In ATELIER, as in all of his many wonderful novels and stories, Underwood gives us an uplifting dose of hope and escape from the backwards and upside-down world in which we now find ourselves.
Dip into the refreshing waters of a time and place before the world changed; when values meant something; when the American dream and patriotism was celebrated, and when we recognized and knew the importance of beauty, love, and hard work.
ATELIER is something really special. It is a mysterious tale with an ethereal element that is so lovely and inviting, it soothes the soul.
At the center of the story is a painting, “A Moment in Time”. It was created by a wonderful woman artist in 1946. When the narrator, Mike Grant first sees the painting in the present day, it opens up a whole new world for him.
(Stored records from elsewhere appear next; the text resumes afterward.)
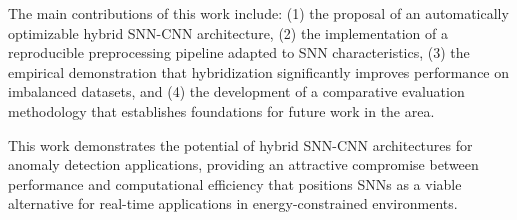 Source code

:The main contributions of this work include: (1) the proposal of an automatically optimizable hybrid SNN-CNN architecture, (2) the implementation of a reproducible preprocessing pipeline adapted to SNN characteristics, (3) the empirical demonstration that hybridization significantly improves performance on imbalanced datasets, and (4) the development of a comparative evaluation methodology that establishes foundations for future work in the area.


This work demonstrates the potential of hybrid SNN-CNN architectures for anomaly detection applications, providing an attractive compromise between performance and computational efficiency that positions SNNs as a viable alternative for real-time applications in energy-constrained environments. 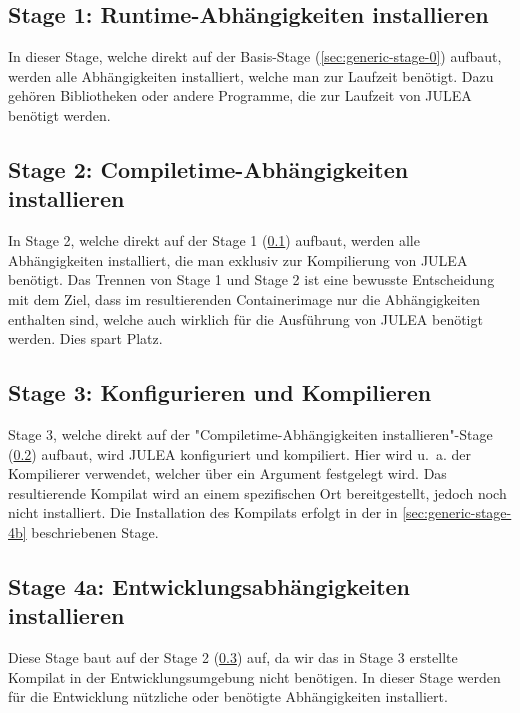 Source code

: \subsection{Stage 1: Runtime-Abhängigkeiten installieren} \label{sec:generic-stage-1}

In dieser Stage, welche direkt auf der Basis-Stage (\cref{sec:generic-stage-0}) aufbaut, werden alle Abhängigkeiten installiert, welche man zur Laufzeit benötigt. Dazu gehören Bibliotheken oder andere Programme, die zur Laufzeit von JULEA benötigt werden.

\subsection{Stage 2: Compiletime-Abhängigkeiten installieren} \label{sec:generic-stage-2}

In Stage 2, welche direkt auf der Stage 1 (\cref{sec:generic-stage-1}) aufbaut, werden alle Abhängigkeiten installiert, die man exklusiv zur Kompilierung von JULEA benötigt. Das Trennen von Stage 1 und Stage 2 ist eine bewusste Entscheidung mit dem Ziel, dass im resultierenden Containerimage nur die Abhängigkeiten enthalten sind, welche auch wirklich für die Ausführung von JULEA benötigt werden. Dies spart Platz.

\subsection{Stage 3: Konfigurieren und Kompilieren} \label{sec:generic-stage-3}

Stage 3, welche direkt auf der "Compiletime-Abhängigkeiten installieren"-Stage (\cref{sec:generic-stage-2}) aufbaut, wird JULEA konfiguriert und kompiliert. Hier wird u. a. der Kompilierer verwendet, welcher über ein Argument festgelegt wird. Das resultierende Kompilat wird an einem spezifischen Ort bereitgestellt, jedoch noch nicht installiert. Die Installation des Kompilats erfolgt in der in \cref{sec:generic-stage-4b} beschriebenen Stage.

\subsection{Stage 4a: Entwicklungsabhängigkeiten installieren} \label{sec:generic-stage-4a}

Diese Stage baut auf der Stage 2 (\cref{sec:generic-stage-3}) auf, da wir das in Stage 3 erstellte Kompilat in der Entwicklungsumgebung nicht benötigen. 
In dieser Stage werden für die Entwicklung nützliche oder benötigte Abhängigkeiten installiert. 

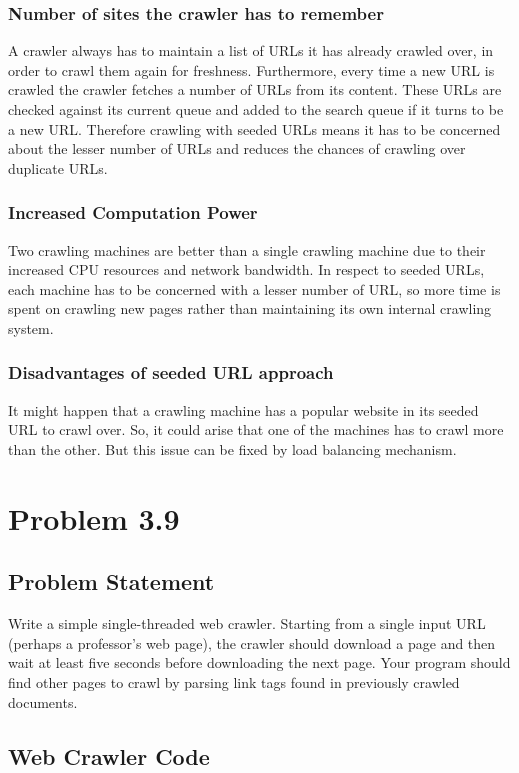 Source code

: \documentclass[12pt]{report}
\begin{document}
\subsection{Number of sites the crawler has to remember}
A crawler always has to maintain a list of URLs it has already crawled over, in order to crawl them again for freshness. Furthermore, every time a new URL is crawled the crawler fetches a number of URLs from its content. These URLs are checked against its current queue and added to the search queue if it turns to be a new URL. Therefore crawling with seeded URLs means it has to be concerned about the  lesser number of URLs and reduces the chances of crawling over duplicate URLs.
\subsection{Increased Computation Power}
Two crawling machines are better than a single crawling machine due to their increased CPU resources and network bandwidth. In respect to seeded URLs, each machine has to be concerned with a lesser number of URL, so more time is spent on crawling new pages rather than maintaining its own internal crawling system.
\subsection{Disadvantages of seeded URL approach}
It might happen that a crawling machine has a popular website in its seeded URL to crawl over. So, it could arise that one of the machines has to crawl more than the other. But this issue can be fixed by load balancing mechanism. 
\chapter{Problem 3.9}
\section{Problem Statement}
Write a simple single-threaded web crawler. Starting from a single input URL (perhaps a professor’s web page), the crawler should download a page and then wait at least five seconds before downloading the next page. Your program should find other pages to crawl by parsing link tags found in previously crawled documents.
\section{Web Crawler Code}

\end{document}
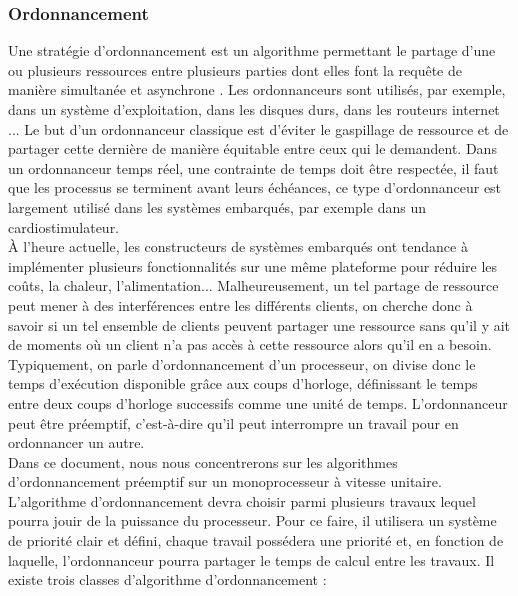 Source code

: \documentclass[11pt,a4paper,oneside]{book}
\theoremstyle{break}
\theoremstyle{breakplain}
\begin{document}
\subsubsection{Ordonnancement}
Une stratégie d'ordonnancement est un algorithme permettant le partage d'une ou plusieurs ressources entre plusieurs parties dont elles font la requête de manière simultanée et asynchrone \cite{goossens2014os}. Les ordonnanceurs sont utilisés, par exemple, dans un système d'exploitation, dans les disques durs, dans les routeurs internet ... Le but d'un ordonnanceur classique est d'éviter le gaspillage de ressource et de partager cette dernière de manière équitable entre ceux qui le demandent. Dans un ordonnanceur temps réel, une contrainte de temps doit être respectée, il faut que les processus se terminent avant leurs échéances, ce type d'ordonnanceur est largement utilisé dans les systèmes embarqués, par exemple dans un cardiostimulateur.\\

À l'heure actuelle, les constructeurs de systèmes embarqués ont tendance à implémenter plusieurs fonctionnalités sur une même plateforme pour réduire les coûts, la chaleur, l'alimentation... Malheureusement, un tel partage de ressource peut mener à des interférences entre les différents clients, on cherche donc à savoir si un tel ensemble de clients peuvent partager une ressource sans qu'il y ait de moments où un client n'a pas accès à cette ressource alors qu'il en a besoin.\\

Typiquement, on parle d'ordonnancement d'un processeur, on divise donc le temps d'exécution disponible grâce aux coups d'horloge, définissant le temps entre deux coups d'horloge successifs comme une unité de temps. L'ordonnanceur peut être préemptif, c'est-à-dire qu'il peut interrompre un travail pour en ordonnancer un autre.\\

Dans ce document, nous nous concentrerons sur les algorithmes d'ordonnancement préemptif sur un monoprocesseur à vitesse unitaire.\\

L'algorithme d'ordonnancement devra choisir parmi plusieurs travaux lequel pourra jouir de la puissance du processeur.  Pour ce faire, il utilisera un système de priorité clair et défini, chaque travail possédera une priorité et, en fonction de laquelle, l'ordonnanceur pourra partager le temps de calcul entre les travaux. Il existe trois classes d'algorithme d'ordonnancement \cite{goossens2014os} :\\
\end{document}
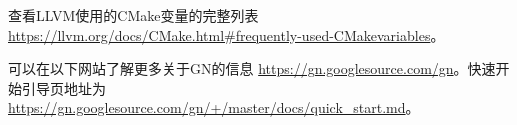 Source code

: 查看LLVM使用的CMake变量的完整列表 \url{https://llvm.org/docs/CMake.html#frequently-used-CMakevariables}。

可以在以下网站了解更多关于GN的信息 \url{https://gn.googlesource.com/gn}。快速开始引导页地址为 \url{https://gn.googlesource.com/gn/+/master/docs/quick_start.md}。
“The painting was so vibrant and alive with summertime that it seemed to fill the entire room with light. It depicted a small town on a summer day, and the people going about various tasks and activities. Over here was a picnic and happy children playing games, over there a postman delivering letters and chatting with a woman in curlers who was touching her hair in a way that suggested she was quite fond of the postman. Two boys in overalls and a young girl in a gingham dress were fishing by a stream beneath a big oak tree. A country church stood quietly at the end of town as if watching over all the people who would surely be sitting in its pews come Sunday morning.”
At the time I picked up this treasure, I was in a fairly depressed state of mind. As I began to read and sail across these calming pages, my mood changed from melancholy to joy.
As the great novelist Robert Nathan once said,
“What I really want is to give comfort to people in this wilderness of death and trouble. And to myself, too. So, when I can, I take the poison and hate out of my books.”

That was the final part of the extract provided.